Terence Cave
2009 Balzan Prize for Literature since 1500
For his outstanding contributions to a new understanding of Renaissance literature and of the influence of Aristotelian poetics in modern European literature
Terence Cave is Emeritus Professor of French Literature at the University of Oxford and Emeritus Research Fellow of St John’s College Oxford. With his study The Cornucopian Text: Problems of Writing in the French Renaissance, first published in 1979 and subsequently translated into French, he gave a wholly new direction to studies of Renaissance literature and of its modes of writing. Starting with the rhetorical concept of copia, he succeeded in showing, through a series of precise individual studies, how this new vision of an abundance that overstepped the bounds of all forms of conventional order may be seen as a response to new modes of experience, thereby throwing light on the fundamental character of the Renaissance in the sixteenth century. This argument represented a radical reformulation of the traditional humanistic understanding of the Renaissance. The study is admirable for its innovative force, its erudition, its argumentative rigour and its expository elegance.

Cave’s second major work is Recognitions. A Study in Poetics, where he demonstrated that the much-neglected concept of anagnorisis (recognition) in Aristotelian poetics provides an ideal point of entry to central aspects of the history and theory of post-classical drama, and, much later, of the novel.
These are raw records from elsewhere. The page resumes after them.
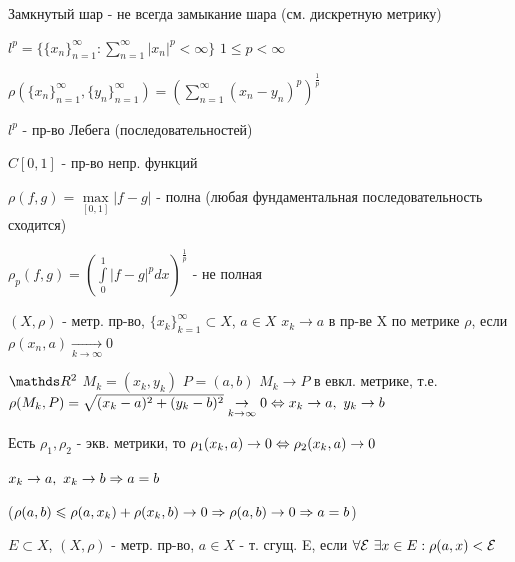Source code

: \documentclass[11pt]{article}
\begin{document}
\begin{exercise}
    Замкнутый шар - не всегда замыкание шара (см. дискретную метрику)
\end{exercise}

\begin{instance}
    $l^p=\{ \{x_n\}_{n=1}^\infty: \sum\limits_{n=1}^\infty |x_n|^p < \infty \}$ $1 \leqslant p < \infty$
    
    $\rho(\{x_n\}_{n=1}^\infty, \{y_n\}_{n=1}^\infty) = (\sum\limits_{n=1}^\infty (x_n-y_n)^p)^{\frac{1}{p}}$
    
    $l^p$ - пр-во Лебега (последовательностей)
\end{instance}

\begin{instance}
    $C[0,1]$ - пр-во непр. функций
    
    $\rho(f,g)=\max\limits_{[0,1]} |f-g|$ - полна (любая фундаментальная последовательность сходится)
    
    $\rho_p(f,g)=(\int\limits_0^1 |f-g|^p dx)^{\frac{1}{p}}$ - не полная
\end{instance}

\begin{definition}
    $(X, \rho)$ - метр. пр-во, $\{x_k\}_{k=1}^\infty \subset X$, $a \in X$ $x_k \rightarrow a$ в пр-ве X по метрике $\rho$, если $\rho(x_n,a) \underset{k \rightarrow \infty}{\rightarrow} 0$
\end{definition}

\begin{instances}
    $\R^2$ $M_k=(x_k, y_k)$ $P=(a,b)$ $M_k \rightarrow P$ в евкл. метрике, т.е. $\rho(M_k,P)=\sqrt{(x_k-a)^2+(y_k-b)^2} \underset{k \rightarrow \infty}{\rightarrow} 0 \Leftrightarrow x_k \rightarrow a,\ y_k \rightarrow b$
\end{instances}

\begin{comments}
    Есть $\rho_1,\rho_2$ - экв. метрики, то $\rho_1(x_k,a) \rightarrow 0 \Leftrightarrow \rho_2(x_k,a) \rightarrow 0$
\end{comments}

\begin{exercise}
    $x_k \rightarrow a,\ x_k \rightarrow b \Rightarrow a=b$
    
    ($\rho(a,b) \leqslant \rho(a, x_k) + \rho(x_k,b) \rightarrow 0 \Rightarrow \rho (a,b) \rightarrow 0 \Rightarrow a=b$)
\end{exercise}

\begin{definition}
    $E \subset X$, $(X, \rho)$ - метр. пр-во, $a \in X$ - т. сгущ. E, если $\forall \mathcal{E} \ \exists x \in E: \rho(a,x) < \mathcal{E}$
\end{definition}
\end{document}
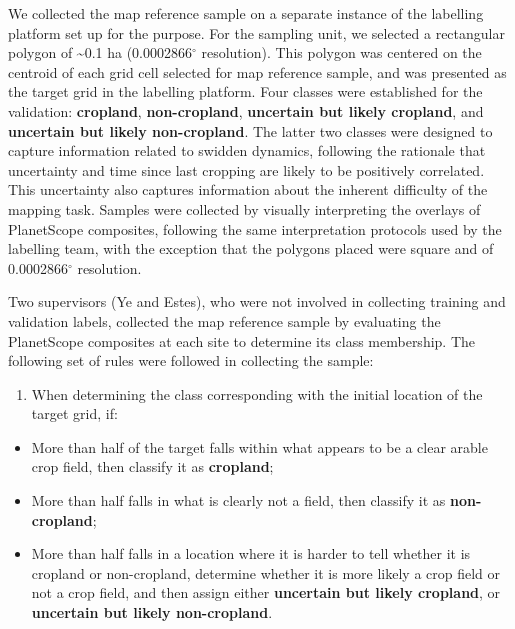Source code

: \documentclass[
  11pt,
  a4paper]{article}
\providecommand{\tightlist}{%
  \setlength{\itemsep}{0pt}\setlength{\parskip}{0pt}}
\begin{document}
We collected the map reference sample on a separate instance of the
labelling platform set up for the purpose. For the sampling unit, we
selected a rectangular polygon of \textasciitilde0.1 ha
(0.0002866\(^\circ\) resolution). This polygon was centered on the
centroid of each grid cell selected for map reference sample, and was
presented as the target grid in the labelling platform. Four classes
were established for the validation: \textbf{cropland},
\textbf{non-cropland}, \textbf{uncertain but likely cropland}, and
\textbf{uncertain but likely non-cropland}. The latter two classes were
designed to capture information related to swidden dynamics, following
the rationale that uncertainty and time since last cropping are likely
to be positively correlated. This uncertainty also captures information
about the inherent difficulty of the mapping task. Samples were
collected by visually interpreting the overlays of PlanetScope
composites, following the same interpretation protocols used by the
labelling team, with the exception that the polygons placed were square
and of 0.0002866\(^\circ\) resolution.

Two supervisors (Ye and Estes), who were not involved in collecting
training and validation labels, collected the map reference sample by
evaluating the PlanetScope composites at each site to determine its
class membership. The following set of rules were followed in collecting
the sample:

\begin{enumerate}
\def\labelenumi{\arabic{enumi}.}
\tightlist
\item
  When determining the class corresponding with the initial location of
  the target grid, if:
\end{enumerate}

\begin{itemize}
\tightlist
\item
  More than half of the target falls within what appears to be a clear
  arable crop field, then classify it as \textbf{cropland};
\item
  More than half falls in what is clearly not a field, then classify it
  as \textbf{non-cropland};
\item
  More than half falls in a location where it is harder to tell whether
  it is cropland or non-cropland, determine whether it is more likely a
  crop field or not a crop field, and then assign either
  \textbf{uncertain but likely cropland}, or \textbf{uncertain but
  likely non-cropland}.
\end{itemize}
\end{document}
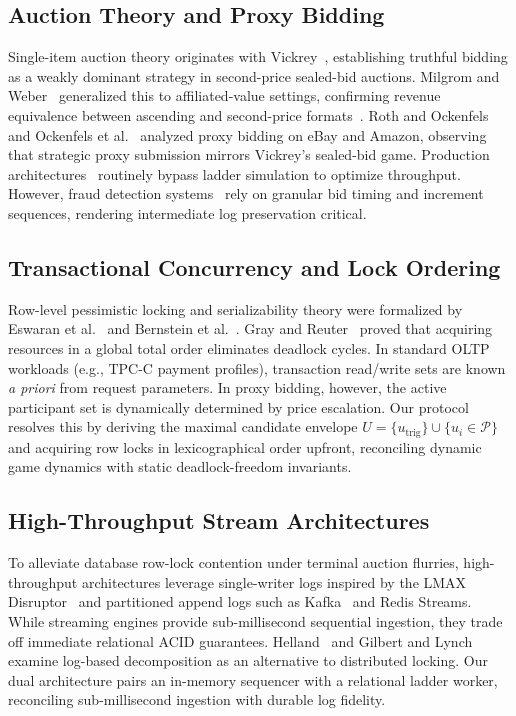 \documentclass[conference]{IEEEtran}
\begin{document}
\subsection{Auction Theory and Proxy Bidding}
Single-item auction theory originates with Vickrey~\cite{Vickrey1961}, establishing
truthful bidding as a weakly dominant strategy in second-price sealed-bid auctions.
Milgrom and Weber~\cite{Milgrom1982} generalized this to affiliated-value settings,
confirming revenue equivalence between ascending and second-price formats~\cite{Krishna2009}.
Roth and Ockenfels~\cite{Roth2002} and Ockenfels et al.~\cite{Ockenfels2006} analyzed
proxy bidding on eBay and Amazon, observing that strategic proxy submission mirrors
Vickrey's sealed-bid game. Production architectures~\cite{Shoup2004} routinely bypass
ladder simulation to optimize throughput. However, fraud detection systems~\cite{Trevathan2007,Ford2010}
rely on granular bid timing and increment sequences, rendering intermediate log preservation
critical.

\subsection{Transactional Concurrency and Lock Ordering}
Row-level pessimistic locking and serializability theory were formalized by Eswaran
et al.~\cite{Eswaran1976} and Bernstein et al.~\cite{Bernstein1987}. Gray and
Reuter~\cite{Gray1992} proved that acquiring resources in a global total order eliminates
deadlock cycles. In standard OLTP workloads (e.g., TPC-C payment profiles), transaction
read/write sets are known \emph{a priori} from request parameters. In proxy bidding,
however, the active participant set is dynamically determined by price escalation.
Our protocol resolves this by deriving the maximal candidate envelope
$U = \{u_{\text{trig}}\} \cup \{u_i \in \mathcal{P}\}$ and acquiring row locks in
lexicographical order upfront, reconciling dynamic game dynamics with static deadlock-freedom
invariants.

\subsection{High-Throughput Stream Architectures}
To alleviate database row-lock contention under terminal auction flurries, high-throughput
architectures leverage single-writer logs inspired by the LMAX Disruptor~\cite{Thompson2011}
and partitioned append logs such as Kafka~\cite{Kreps2011,Kleppmann2017} and Redis Streams.
While streaming engines provide sub-millisecond sequential ingestion, they trade off
immediate relational ACID guarantees. Helland~\cite{Helland2007} and Gilbert and
Lynch~\cite{Gilbert2002} examine log-based decomposition as an alternative to distributed
locking. Our dual architecture pairs an in-memory sequencer with a relational ladder worker,
reconciling sub-millisecond ingestion with durable log fidelity.
\end{document}
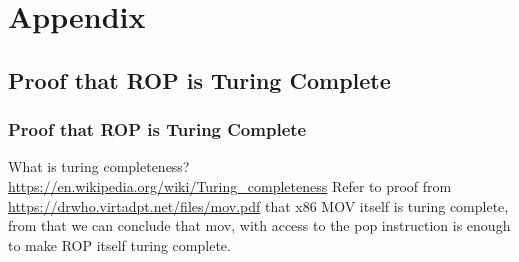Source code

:\documentclass[11pt]{beamer}
\begin{document}
\section*{Appendix}
\subsection*{Proof that ROP is Turing Complete}
\begin{frame}
    \frametitle{Proof that ROP is Turing Complete}
    What is turing completeness? \url{https://en.wikipedia.org/wiki/Turing_completeness}
    Refer to proof from \url{https://drwho.virtadpt.net/files/mov.pdf} that x86 MOV itself is turing complete, from that we can conclude that mov, with access to the pop instruction is enough to make ROP itself turing complete.
\end{frame}
\end{document}
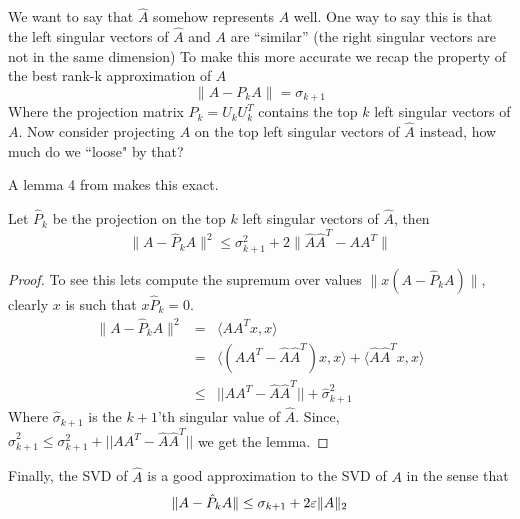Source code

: \documentclass{article}
\begin{document}
We want to say that $\hat{A}$ somehow represents $A$ well. One way to say this is that the left singular vectors of $\hat{A}$
and $A$ are ``similar'' (the right singular vectors are not in the same dimension) 
To make this more accurate we recap the property of the best rank-k approximation of $A$
\[
\|A - P_k A\| = \sigma_{k+1}
\]
Where the projection matrix $P_k = U_{k}U_{k}^{T}$ contains the top $k$ left singular vectors of $A$.
Now consider projecting $A$ on the top left singular vectors of $\hat{A}$ instead, how much do we ``loose" by that?

A lemma 4 from \cite{Drineas03passefficient} makes this exact.

\begin{lemma}
Let $\hat{P}_k$ be the projection on the top $k$ left singular vectors of $\hat{A}$, then
\[
\|A - \hat{P}_k A\|^2 \le \sigma^2_{k+1} + 2\|\hat{A}\hat{A}^T -  AA^{T}\|
\]
\end{lemma}
\begin{proof}
To see this lets compute the supremum over values $\|x(A - \hat{P}_k A)\|$, clearly $x$ is such that $x\hat{P}_k = 0$.
\begin{eqnarray}
\|A - \hat{P}_k A\|^2 &=& \langle AA^T x,x\rangle \\
&=& \langle (AA^T - \hat{A}\hat{A}^T) x,x \rangle + \langle \hat{A}\hat{A}^Tx, x\rangle \\
&\le& ||AA^T - \hat{A}\hat{A}^T|| + \hat{\sigma}^2_{k+1}
\end{eqnarray}
Where $\hat{\sigma}_{k+1}$ is the $k+1$'th singular value of $\hat{A}$.
Since, $\hat{\sigma}^{2}_{k+1} \le  \sigma^{2}_{k+1} +  ||AA^T - \hat{A}\hat{A}^T||$ we get the lemma.
\end{proof}

Finally, the SVD of $\hat{A}$ is a good approximation to the SVD of $A$ in the sense that 
\[
\|A - \hat{P}_k A\| \le \sigma_{k+1} + 2\varepsilon\|A\|_2
\]





\end{document}
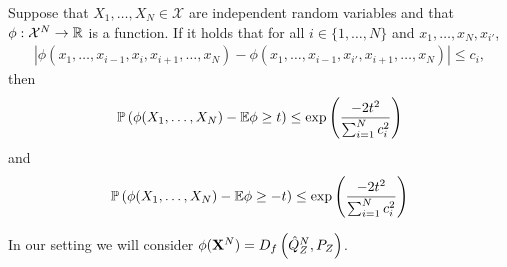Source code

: \begin{theorem}\label{thm:mcdiarmid}
Suppose that $X_1, \ldots, X_N \in \mathcal{X}$ are independent random variables and that $\phi : \mathcal{X}^N \to \mathbb{R}$ is a function. 
If it holds that for all $i\in\{1,\ldots,N\}$ and $x_1, \ldots, x_N, x_{i'}$, 
\begin{align*}
    \left| \phi(x_1, \ldots, x_{i-1}, x_i, x_{i+1}, \ldots, x_N) - \phi(x_1, \ldots, x_{i-1}, x_{i'}, x_{i+1}, \ldots, x_N)\right| \leq c_i,
\end{align*}
then
\begin{align*}
    \mathbb{P} \left(\phi(X_1,\ldots, X_N) - \mathbb{E}\phi \geq t \right) \leq \exp\left(\frac{-2t^2}{\sum_{i=1}^N c^2_i} \right)
\end{align*}
and
\begin{align*}
    \mathbb{P} \left(\phi(X_1,\ldots, X_N) - \mathbb{E}\phi \geq -t \right) \leq \exp\left(\frac{-2t^2}{\sum_{i=1}^N c^2_i} \right)
\end{align*}
\end{theorem}

In our setting we will consider $\phi(\mathbf{X}^N) = D_f\left( \hat{Q}_Z^N , P_Z\right)$.


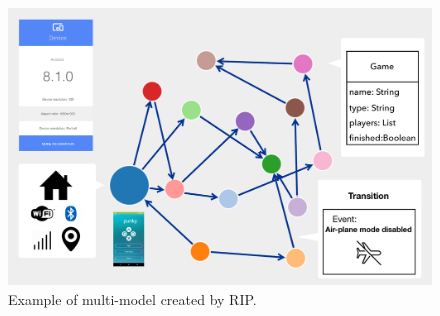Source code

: \begin{figure}[t]
	\centering
	\includegraphics[width=1\textwidth]{img/multimodel-real.pdf}
	\vspace{-0.8cm}
	\caption{Example of multi-model created by RIP.}
	\label{real}
\end{figure}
In the process, Cave uncovers a precise line of continuity running from ancient drama to the rediscovery of this element of poetics during the Italian Renaissance.

For its wide European horizons and historical-literary and theoretical acumen, this work has often been compared with Erich Auerbach’s famous Mimesis. These two opera magna are accompanied by many high-quality individual studies that bear witness to Cave’s standing as one of the most authoritative contemporary scholars of literature.